In short, Budapest, Hungary is the most beautiful city I have ever seen. Moscow was amazing because it was so old, cold, and scary. Budapest is not only old but elegant. I asked our tour guide how Budapest compares to other European cities. He said there are five that a person must see: London, Vienna, Paris, Rome (I think he said Rome), and Budapest. I have now seen one of the five must see cities in Europe. Perhaps I will be able to visit the other four on my next cranky day tour during a future mission trip.

We ate dinner tonight in the Citadel on a hill called Panorma. I got the impression that since we were an American group they wanted to feed us something familiar. So I looked at Brent to my right and said, “I never really pictured myself eating Chicken Noodle Soup, fried chicken, and fries in a European Citadel in Budapest listening to a Hungarian String Band.” Yet, my non-dream has become a reality. I have walked Red Square, baptized my eldest daughter, and eaten “Chicken Noodle Soup, fried chicken, and fries in a European Citadel in Budapest listening to a Hungarian string band.” My life is complete. Yes, like a tourist, I bought the Hungarian string band CD.
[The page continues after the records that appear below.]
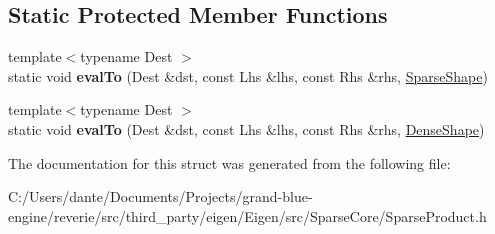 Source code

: \subsection*{Static Protected Member Functions}
\begin{DoxyCompactItemize}
\item 
\mbox{\label{struct_eigen_1_1internal_1_1generic__product__impl_3_01_lhs_00_01_rhs_00_01_sparse_shape_00_01_s0f15bf86456099378e4a76f37323e721_a95fc81a20075b0f4d8b2dc2b7a7f4072}} 
{\footnotesize template$<$typename Dest $>$ }\\static void {\bfseries eval\+To} (Dest \&dst, const Lhs \&lhs, const Rhs \&rhs, \mbox{\hyperlink{struct_eigen_1_1_sparse_shape}{Sparse\+Shape}})
\item 
\mbox{\label{struct_eigen_1_1internal_1_1generic__product__impl_3_01_lhs_00_01_rhs_00_01_sparse_shape_00_01_s0f15bf86456099378e4a76f37323e721_a2ac8a7fd6756f40d114adb7815bddc39}} 
{\footnotesize template$<$typename Dest $>$ }\\static void {\bfseries eval\+To} (Dest \&dst, const Lhs \&lhs, const Rhs \&rhs, \mbox{\hyperlink{struct_eigen_1_1_dense_shape}{Dense\+Shape}})
\end{DoxyCompactItemize}


The documentation for this struct was generated from the following file\+:\begin{DoxyCompactItemize}
\item 
C\+:/\+Users/dante/\+Documents/\+Projects/grand-\/blue-\/engine/reverie/src/third\+\_\+party/eigen/\+Eigen/src/\+Sparse\+Core/Sparse\+Product.\+h\end{DoxyCompactItemize}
Tomorrow (6/5), we travel to Oradea, the actual site of our mission. So far this mission has been the surreal moment I wanted it to be. Standing at Panorma overlooking Budapest it was hard to believe that I was actually there with my family. There would be no thought of “I can’t wait to tell Shannon about this,” she was there. My daughters saw what I saw. We experienced the never ending day and its cranky tour together. I could not ask for anything more. I am blessed. God is good.